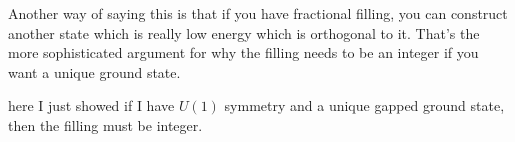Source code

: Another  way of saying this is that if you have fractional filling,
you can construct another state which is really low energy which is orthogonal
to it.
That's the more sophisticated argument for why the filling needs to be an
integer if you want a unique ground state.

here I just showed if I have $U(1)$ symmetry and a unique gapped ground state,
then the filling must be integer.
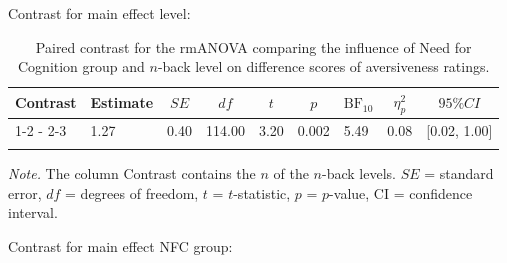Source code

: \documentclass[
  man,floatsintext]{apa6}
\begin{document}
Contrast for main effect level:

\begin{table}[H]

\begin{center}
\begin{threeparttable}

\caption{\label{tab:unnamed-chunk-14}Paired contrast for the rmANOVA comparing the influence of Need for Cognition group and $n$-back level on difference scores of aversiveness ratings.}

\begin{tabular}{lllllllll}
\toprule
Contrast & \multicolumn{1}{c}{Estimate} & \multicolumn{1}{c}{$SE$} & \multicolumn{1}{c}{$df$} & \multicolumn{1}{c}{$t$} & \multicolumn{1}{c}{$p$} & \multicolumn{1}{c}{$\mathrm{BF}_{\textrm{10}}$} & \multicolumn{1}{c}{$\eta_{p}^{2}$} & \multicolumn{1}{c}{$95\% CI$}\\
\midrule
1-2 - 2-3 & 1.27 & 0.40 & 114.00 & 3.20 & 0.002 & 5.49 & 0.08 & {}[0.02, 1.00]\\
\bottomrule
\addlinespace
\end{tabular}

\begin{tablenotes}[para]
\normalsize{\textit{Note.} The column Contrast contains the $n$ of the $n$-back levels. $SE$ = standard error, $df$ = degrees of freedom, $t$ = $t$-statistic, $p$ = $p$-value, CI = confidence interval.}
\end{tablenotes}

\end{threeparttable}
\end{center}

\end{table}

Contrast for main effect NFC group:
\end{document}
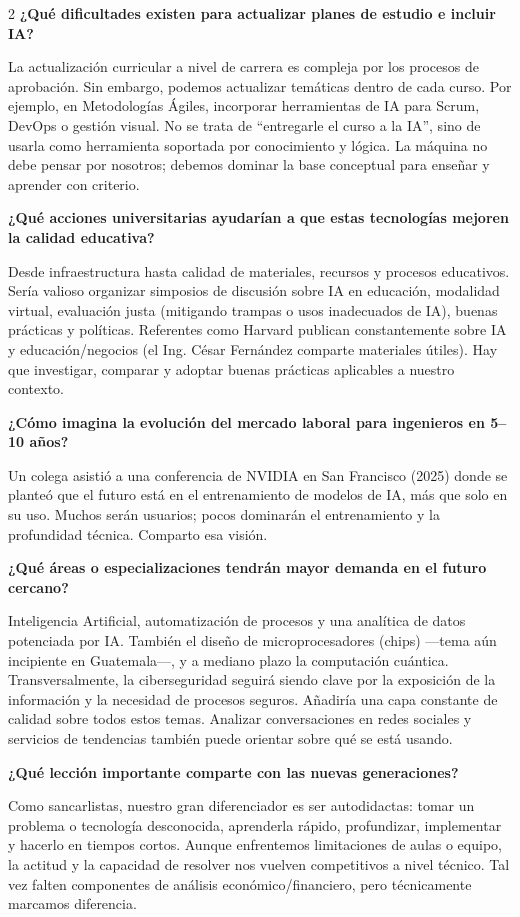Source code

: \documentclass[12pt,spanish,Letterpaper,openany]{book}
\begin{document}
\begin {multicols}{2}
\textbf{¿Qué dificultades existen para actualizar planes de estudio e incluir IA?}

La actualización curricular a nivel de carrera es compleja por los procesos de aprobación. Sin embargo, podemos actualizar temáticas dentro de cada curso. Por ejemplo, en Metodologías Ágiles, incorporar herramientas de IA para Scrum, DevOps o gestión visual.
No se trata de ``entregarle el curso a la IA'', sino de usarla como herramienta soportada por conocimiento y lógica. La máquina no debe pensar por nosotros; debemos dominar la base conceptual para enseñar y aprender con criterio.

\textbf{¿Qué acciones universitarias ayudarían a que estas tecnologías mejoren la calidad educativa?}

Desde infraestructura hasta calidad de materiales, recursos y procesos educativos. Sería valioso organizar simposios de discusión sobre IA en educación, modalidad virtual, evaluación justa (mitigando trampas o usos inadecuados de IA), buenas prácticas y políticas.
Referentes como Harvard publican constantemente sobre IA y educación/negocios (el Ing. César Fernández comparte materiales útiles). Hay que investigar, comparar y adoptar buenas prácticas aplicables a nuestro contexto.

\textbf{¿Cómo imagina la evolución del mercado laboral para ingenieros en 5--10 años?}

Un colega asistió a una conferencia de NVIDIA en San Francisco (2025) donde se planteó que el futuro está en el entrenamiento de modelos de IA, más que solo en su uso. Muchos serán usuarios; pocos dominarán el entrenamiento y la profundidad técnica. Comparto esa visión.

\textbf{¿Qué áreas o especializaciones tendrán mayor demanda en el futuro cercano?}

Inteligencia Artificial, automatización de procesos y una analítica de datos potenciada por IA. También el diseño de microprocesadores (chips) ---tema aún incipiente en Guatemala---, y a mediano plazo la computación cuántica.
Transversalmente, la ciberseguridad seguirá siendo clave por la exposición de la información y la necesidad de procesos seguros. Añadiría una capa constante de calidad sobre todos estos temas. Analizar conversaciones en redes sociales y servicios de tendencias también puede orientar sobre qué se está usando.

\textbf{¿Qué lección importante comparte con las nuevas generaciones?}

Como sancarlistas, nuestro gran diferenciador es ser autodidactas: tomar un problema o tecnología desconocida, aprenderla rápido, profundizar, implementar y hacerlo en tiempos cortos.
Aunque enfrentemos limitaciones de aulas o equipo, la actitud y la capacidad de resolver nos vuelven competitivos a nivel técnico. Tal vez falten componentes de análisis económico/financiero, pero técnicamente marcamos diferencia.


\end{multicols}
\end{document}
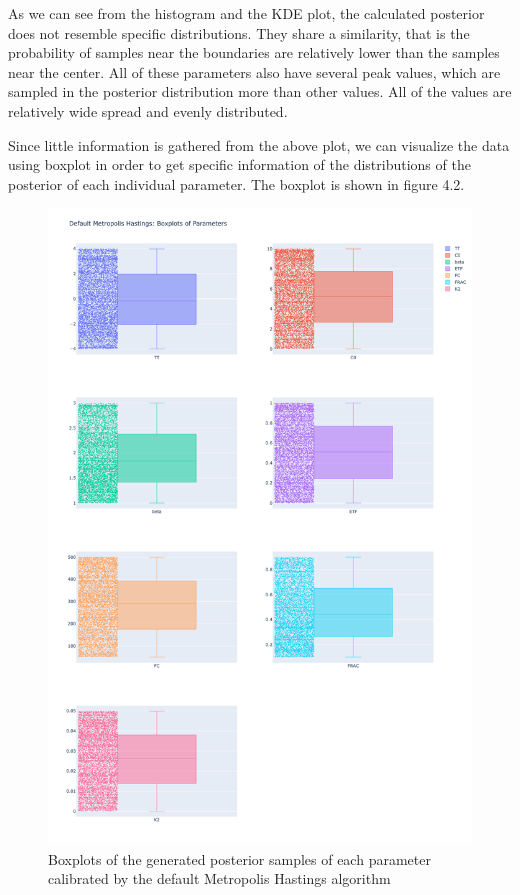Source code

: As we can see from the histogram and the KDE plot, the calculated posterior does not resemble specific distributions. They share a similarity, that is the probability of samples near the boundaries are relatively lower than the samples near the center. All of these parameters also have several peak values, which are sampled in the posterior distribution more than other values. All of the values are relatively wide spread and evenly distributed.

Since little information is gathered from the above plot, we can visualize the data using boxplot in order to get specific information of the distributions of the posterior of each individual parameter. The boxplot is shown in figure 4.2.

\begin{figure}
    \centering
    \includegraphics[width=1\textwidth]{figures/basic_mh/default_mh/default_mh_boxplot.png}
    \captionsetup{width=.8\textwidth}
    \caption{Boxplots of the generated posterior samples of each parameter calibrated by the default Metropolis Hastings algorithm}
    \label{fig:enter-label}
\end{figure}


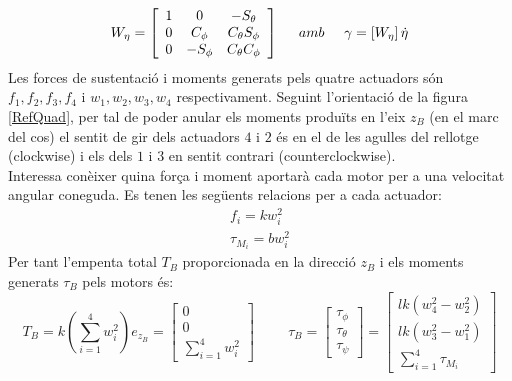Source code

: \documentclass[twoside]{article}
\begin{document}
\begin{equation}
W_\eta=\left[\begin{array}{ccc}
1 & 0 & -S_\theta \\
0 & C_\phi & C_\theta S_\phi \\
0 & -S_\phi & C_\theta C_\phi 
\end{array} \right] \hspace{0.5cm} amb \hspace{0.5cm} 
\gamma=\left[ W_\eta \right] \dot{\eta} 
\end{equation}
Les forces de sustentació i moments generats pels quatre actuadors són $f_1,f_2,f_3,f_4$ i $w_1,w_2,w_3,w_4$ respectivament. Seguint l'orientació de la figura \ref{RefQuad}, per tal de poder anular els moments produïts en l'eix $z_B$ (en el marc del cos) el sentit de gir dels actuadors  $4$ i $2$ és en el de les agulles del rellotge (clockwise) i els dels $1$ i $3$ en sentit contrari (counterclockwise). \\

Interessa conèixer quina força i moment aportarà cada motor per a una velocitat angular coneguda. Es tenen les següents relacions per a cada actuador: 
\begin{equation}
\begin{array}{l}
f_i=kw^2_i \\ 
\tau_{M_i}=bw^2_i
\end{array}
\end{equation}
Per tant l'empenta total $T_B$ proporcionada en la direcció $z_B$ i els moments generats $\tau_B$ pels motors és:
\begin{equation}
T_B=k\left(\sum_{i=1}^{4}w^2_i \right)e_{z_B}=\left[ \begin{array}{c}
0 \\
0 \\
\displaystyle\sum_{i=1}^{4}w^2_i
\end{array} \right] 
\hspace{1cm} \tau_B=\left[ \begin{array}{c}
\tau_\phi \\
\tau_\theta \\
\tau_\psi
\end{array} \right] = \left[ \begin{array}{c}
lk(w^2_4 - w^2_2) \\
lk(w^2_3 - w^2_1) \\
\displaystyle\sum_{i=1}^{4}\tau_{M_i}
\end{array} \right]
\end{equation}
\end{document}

◆ **Exercise details**: Please work out how many lines in the material contain the word "nuestro" and state only that number.

◆ **Response**: 2